Table 4 Best linear unbiased predictions (standard deviations as given by Genstat version 16.0 in parentheses) for growth and wood quality traits for the seed sources evaluated in two Eucalyptus pellita open-pollinated progeny trials in Vietnam

In terms of wood quality traits, sources 19718, 19616, 17854 and 18197 had the highest density and were significantly different from the Pleiku trial mean (p < 0.001), with 19718 and 17854 demonstrating superiority in the Bau Bang trial. The other sources had lower density and/or were not significantly different (p > 0.05) from the trial mean. For Kraft pulp yield, rankings were inconsistent for most sources across the two trials; however, 18197 and 19718 ranked well in both the Pleiku and Bau Bang trials. The inconsistency in rankings is demonstrated by 19673, which ranked first in the Pleiku trial and ranked eighth in the Bau Bang trial for Kraft pulp yield. Differentiation among seed lots reflects the seed source proportion of phenotypic variance \( \left({\widehat{P}}^2\right) \)estimates of Table 3 with a much smaller level of variation accounted for by seed sources evident in Pleiku (0.03) relative to Bau Bang (0.11). While only one source (19673) was found to have significantly (p = 0.005) greater Kraft pulp yield than the trial mean at the Pleiku trial, significant (p < 0.001) differences in Kraft pulp yield from the trial mean were found for three sources (18197, 19206 and 19718) at the Bau Bang trial. In contrast to Kraft pulp yield, three sources (18197, 19718 and 19673) had significantly higher modulus of elasticity than the trial mean in the Pleiku trial; however, there was only one source (19673) in the Bau Bang trial with modulus of elasticity significantly higher than the trial mean. For microfibril angle, the best source in the Bau Bang trial was 19673 with the lowest microfibril angle (13.6°). Three other sources (18197, 19206 and 19718) also had significantly (p < 0.001) lower microfibril angle than the trial mean in this trial. In the Pleiku trial, two sources (18197 and 19718) had the lowest microfibril angle (14.7 and 14.8, respectively) and were significantly less than the trial mean (p = 0.009) (see Table 4).

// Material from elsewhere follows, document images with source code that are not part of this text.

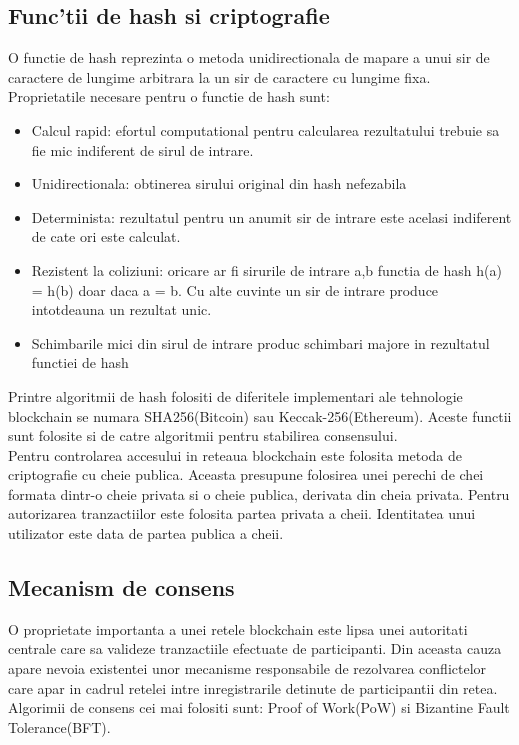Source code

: \documentclass[12pt,a4paper,twoside]{report}
\begin{document}
\subsection{Func'tii de hash si criptografie}
	O functie de hash reprezinta o metoda unidirectionala de mapare a unui sir de caractere de lungime arbitrara la un sir de caractere cu lungime fixa. Proprietatile necesare pentru o functie de hash sunt:
	\begin{itemize}
		\item Calcul rapid: efortul computational pentru calcularea rezultatului trebuie sa fie mic indiferent de sirul de intrare.
		\item Unidirectionala: obtinerea sirului original din hash nefezabila
		\item Determinista: rezultatul pentru un anumit sir de intrare este acelasi indiferent de cate ori este calculat. 
		\item Rezistent la coliziuni: oricare ar fi sirurile de intrare a,b functia de hash h(a) = h(b) doar daca a = b. Cu alte cuvinte un sir de intrare produce intotdeauna un rezultat unic.
		\item Schimbarile mici din sirul de intrare produc schimbari majore in rezultatul functiei de hash
\end{itemize}		
	 Printre algoritmii de hash folositi de diferitele implementari ale tehnologie blockchain se numara SHA256(Bitcoin) sau Keccak-256(Ethereum). Aceste functii sunt folosite si de catre algoritmii pentru stabilirea consensului.\\
		Pentru controlarea accesului in reteaua blockchain este folosita metoda de criptografie cu cheie publica. Aceasta presupune folosirea unei perechi de chei formata dintr-o cheie privata si o cheie publica, derivata din cheia privata. Pentru autorizarea tranzactiilor este folosita partea privata a cheii. Identitatea unui utilizator este data de partea publica a cheii. 
		\subsection{Mecanism de consens}
		O proprietate importanta a unei retele blockchain este lipsa unei autoritati centrale care sa valideze tranzactiile efectuate de participanti. Din aceasta cauza apare nevoia existentei unor mecanisme responsabile de rezolvarea conflictelor care apar in cadrul retelei intre inregistrarile detinute de participantii din retea. Algorimii de consens cei mai folositi sunt: Proof of Work(PoW) si Bizantine Fault Tolerance(BFT).
	
\end{document}
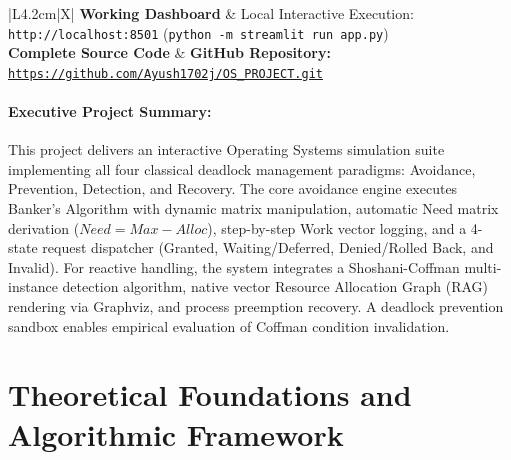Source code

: \documentclass[11pt,a4paper]{article}
\begin{document}
\begin{table}[h!]
\centering
\small
\renewcommand{\arraystretch}{1.3}
\begin{tabularx}{\textwidth}{|L{4.2cm}|X|}
\hline
{}
\textbf{Working Dashboard} & Local Interactive Execution: \texttt{http://localhost:8501} (\texttt{python -m streamlit run app.py}) \\
\hline
{}
\textbf{Complete Source Code} & \textbf{GitHub Repository:} \href{https://github.com/Ayush1702j/OS_PROJECT.git}{\texttt{https://github.com/Ayush1702j/OS\_PROJECT.git}} \\
\hline
\end{tabularx}
\end{table}

\paragraph{Executive Project Summary:}
This project delivers an interactive Operating Systems simulation suite implementing all four classical deadlock management paradigms: Avoidance, Prevention, Detection, and Recovery. The core avoidance engine executes Banker's Algorithm with dynamic matrix manipulation, automatic Need matrix derivation ($Need = Max - Alloc$), step-by-step Work vector logging, and a 4-state request dispatcher (Granted, Waiting/Deferred, Denied/Rolled Back, and Invalid). For reactive handling, the system integrates a Shoshani-Coffman multi-instance detection algorithm, native vector Resource Allocation Graph (RAG) rendering via Graphviz, and process preemption recovery. A deadlock prevention sandbox enables empirical evaluation of Coffman condition invalidation.

\section{Theoretical Foundations and Algorithmic Framework}
\end{document}
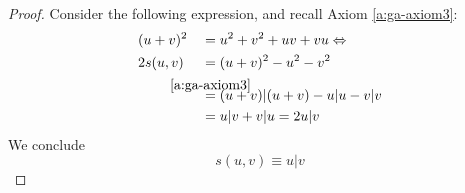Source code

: \begin{proof}
	Consider the following expression, and recall Axiom \ref{a:ga-axiom3}:
	\begin{alignat*}{2}
		&(u+v)^2 &&= u^2 + v^2 + uv + vu \Leftrightarrow \\
		&2s(u,v) &&= (u+v)^2 - u^2 - v^2 \\
		& \ &&\overset{\mathclap{\ref{a:ga-axiom3}}}= (u+v)|(u+v) - u|u - v|v \\
		& \ &&= u|v + v|u = 2u|v 
    \end{alignat*}
	We conclude
	\[s(u,v) \equiv u|v\]
	
\end{proof}
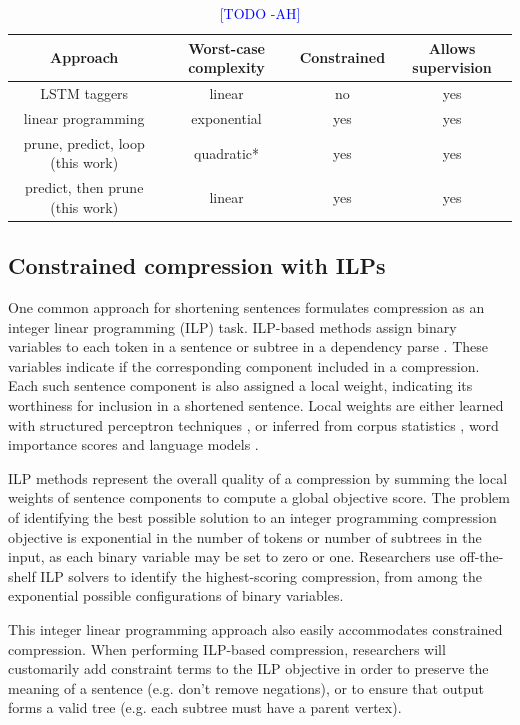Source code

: \documentclass[11pt,a4paper]{article}
\newcommand{\ahcomment}[1]{\textcolor{blue}{[#1 -AH]}}
\begin{document}
\begin{table}[htb!]
\begin{tabular}{cccc}
\textbf{Approach} & \textbf{Worst-case complexity} & \textbf{Constrained} & \textbf{Allows supervision} \\ \hline
LSTM taggers      & linear              & no     &    yes      \\   
linear programming              & exponential         & yes    &    yes   \\
prune, predict, loop  (this work)    & quadratic*           & yes    &      yes   \\
predict, then prune  (this work)    & linear           & yes    &      yes   \\
\end{tabular}
\caption{\ahcomment{TODO}}
\end{table}

\subsection{Constrained compression with ILPs}

One common approach for shortening sentences formulates compression as an integer linear programming (ILP) task. ILP-based methods assign binary variables to each token in a sentence \cite{clarke2008global} or subtree in a dependency parse \cite{filippova2008dependency}. These variables indicate if the corresponding component included in a compression. Each such sentence component is also assigned a local weight, indicating its worthiness for inclusion in a shortened sentence. Local weights are either learned with structured perceptron techniques \cite{filippova2013overcoming}, or inferred from corpus statistics \cite{filippova2008dependency}, word importance scores and language models \cite{clarke2008global}.

ILP methods represent the overall quality of a compression by summing the local weights of sentence components to compute a global objective score.  The problem of identifying the best possible solution to an integer programming compression objective is exponential in the number of tokens or number of subtrees in the input, as each binary variable may be set to zero or one. Researchers use off-the-shelf ILP solvers to identify the highest-scoring compression, from among the exponential possible configurations of binary variables.

This integer linear programming approach also easily accommodates constrained compression. When performing ILP-based compression, researchers will customarily add constraint terms to the ILP objective in order to preserve the meaning of a sentence (e.g. don't remove negations), or to ensure that output forms a valid tree (e.g. each subtree must have a parent vertex).
\end{document}
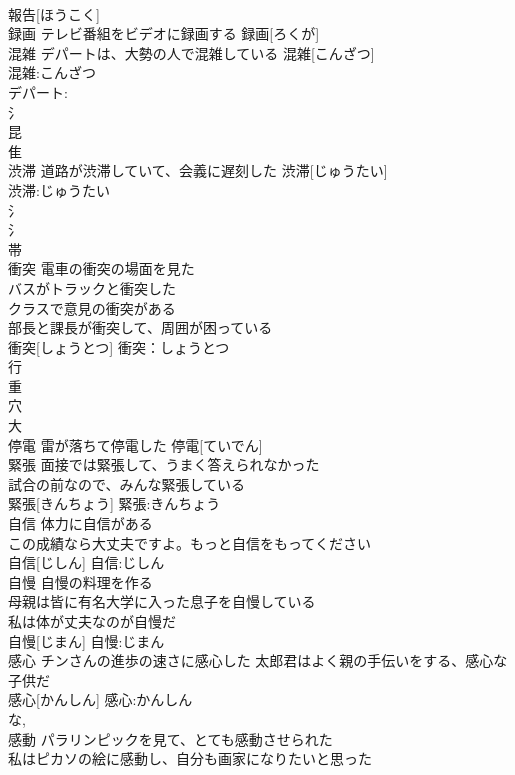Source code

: \documentclass[8pt]{extreport}
\begin{document}
\begin{CJK}{UTF8}{min}
\\	報告[ほうこく]						
\\	録画	テレビ番組をビデオに録画する	録画[ろくが]	
\\	混雑	デパートは、大勢の人で混雑している	混雑[こんざつ]	
\\	混雑:こんざつ
\\	デパート:
\\	氵 
\\	昆 
\\	隹 
\\	渋滞	道路が渋滞していて、会義に遅刻した	渋滞[じゅうたい]	
\\	渋滞:じゅうたい
\\	氵 
\\	氵 
\\	帯 
\\	衝突	電車の衝突の場面を見た 
\\	バスがトラックと衝突した 
\\	クラスで意見の衝突がある 
\\	部長と課長が衝突して、周囲が困っている 
\\	衝突[しょうとつ]			衝突：しょうとつ
\\	行 
\\	重 
\\	穴 
\\	大 
\\	停電	雷が落ちて停電した	停電[ていでん]	
\\	緊張	面接では緊張して、うまく答えられなかった 
\\	試合の前なので、みんな緊張している 
\\	緊張[きんちょう]			緊張:きんちょう
\\	自信	体力に自信がある 
\\	この成績なら大丈夫ですよ。もっと自信をもってください 
\\	自信[じしん]			自信:じしん
\\	自慢	自慢の料理を作る 
\\	母親は皆に有名大学に入った息子を自慢している 
\\	私は体が丈夫なのが自慢だ 
\\	自慢[じまん]			自慢:じまん
\\	感心	チンさんの進歩の速さに感心した 太郎君はよく親の手伝いをする、感心な子供だ 
\\	感心[かんしん]			感心:かんしん
\\	な, 
\\	感動	パラリンピックを見て、とても感動させられた 
\\	私はピカソの絵に感動し、自分も画家になりたいと思った 

\end{CJK}
\end{document}
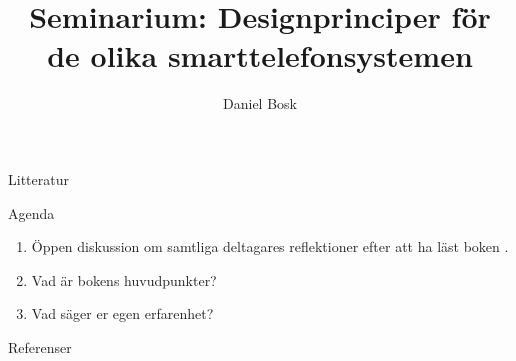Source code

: \documentclass{beamer}
\title{%
  Seminarium: Designprinciper för de olika smarttelefonsystemen
}
\author{Daniel Bosk}
\institute[MIUN ITM]{%
  Avdelningen för informations- och kommunikationssytem (IKS),\\
  Mittuniversitetet, Sundsvall.
}
\date{\svnId}
\begin{document}
\begin{frame}
  \titlepage
\end{frame}

\begin{frame}{Litteratur}
  
\end{frame}





\begin{frame}{Agenda}
  \begin{enumerate}
    \item Öppen diskussion om samtliga deltagares reflektioner efter att ha 
      läst boken \cite{Nielsen2013mu}.

    \item Vad är bokens huvudpunkter?

    \item Vad säger er egen erfarenhet?

  \end{enumerate}
\end{frame}



\begin{frame}{Referenser}
	\small
  
\end{frame}
\end{document}
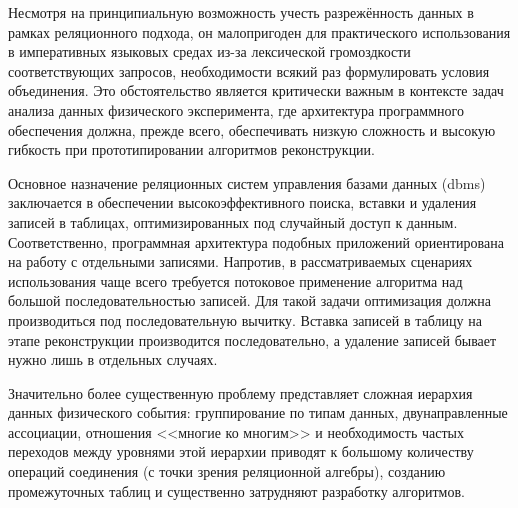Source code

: Несмотря на принципиальную возможность учесть разрежённость данных в
рамках реляционного подхода, он малопригоден для практического
использования в императивных языковых средах из-за лексической громоздкости
соответствующих запросов, необходимости всякий раз формулировать условия
объединения. Это обстоятельство является критически важным в контексте
задач анализа данных физического эксперимента, где архитектура
программного обеспечения должна, прежде всего, обеспечивать
низкую сложность и высокую гибкость при прототипировании алгоритмов
реконструкции.

Основное назначение реляционных систем управления базами данных
(\acrshort{dbms}) заключается в обеспечении высокоэффективного поиска, вставки
и удаления записей в таблицах, оптимизированных под случайный доступ
к данным. Соответственно, программная архитектура подобных приложений
ориентирована на работу с отдельными записями.
Напротив, в рассматриваемых сценариях использования чаще всего требуется потоковое
применение алгоритма над большой последовательностью записей.
Для такой задачи оптимизация должна производиться под
последовательную вычитку. Вставка записей в таблицу
на этапе реконструкции производится последовательно, а удаление
записей бывает нужно лишь в отдельных случаях.

Значительно более существенную проблему представляет сложная
иерархия данных физического события: группирование по типам
данных, двунаправленные ассоциации, отношения <<многие ко многим>>
и необходимость частых переходов между уровнями этой иерархии
приводят к большому количеству операций соединения (с точки зрения
реляционной алгебры), созданию промежуточных таблиц и существенно
затрудняют разработку алгоритмов.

3.2 Results from across-trial analyses

3.2.1 Genetic parameter estimates from trait-trait correlations

The across-trial (unbiased) narrow-sense heritability, seed source proportion of phenotypic variance, family genetic correlation and seed source genetic correlation estimates estimated using Eq. 2 are presented in Table 5. For all traits, heritability estimates were far larger than the proportion of variance between seed sources; this indicates that additive variation was greater than the variance between seed sources. It should be noted that seed was sourced exclusively from New Guinea, and it is highly likely that the inclusion of populations from Queensland would have increase the proportion of variance between seed sources. Of these, the greatest heritability estimates were found for modulus of elasticity and microfibril angle (0.39 ± 0.09 and 0.37 ± 0.08, respectively) while the heritability of DBH was moderate (0.32 ± 0.08) and low for density (0.20 ± 0.07). In contrast to many other forest tree species, there was zero genetic correlation found for DBH and density at the family level and a high correlation at the seed source level was associated with a high standard error (Table 5). Similarly, a very high correlation between DBH and modulus of elasticity was found for seed sources, but the correlation was low at the family level. DBH was negatively correlated with both Kraft pulp yield and microfibril angle at both the family and seed source levels. Among wood quality traits, microfibril angle was moderately (−0.36) and strongly (-0.65) correlated at the family level with Kraft pulp yield and density, respectively. Unfortunately, the genetic relationship between microfibril angle and modulus of elasticity was not estimable for this species as the convergence of these REML analyses failed. A very low additive genetic correlation with high standard error was found between density and Kraft pulp yield with these two traits highly correlated with modulus of elasticity (Table 5).

Table 5 Genetic parameter estimates from bivariate across-trial analyses of growth and wood traits assessed in two Eucalyptus pellita progeny trials

3.2.2 Genetic parameter estimates from trial-trial correlations

Unbiased narrow-sense heritability and the seed source proportion of phenotypic variance estimates from across-trial analyses (Table 6) were similar to those estimated from single-trial analyses (Table 5) with single-trial heritability estimates typically higher than estimates from across-trial analyses. All type B seed source correlations were moderate to strong with the exception of Kraft pulp yield (Table 6). The same pattern was evident for type B additive genetic correlations indicating genotype by environment interactions not significant.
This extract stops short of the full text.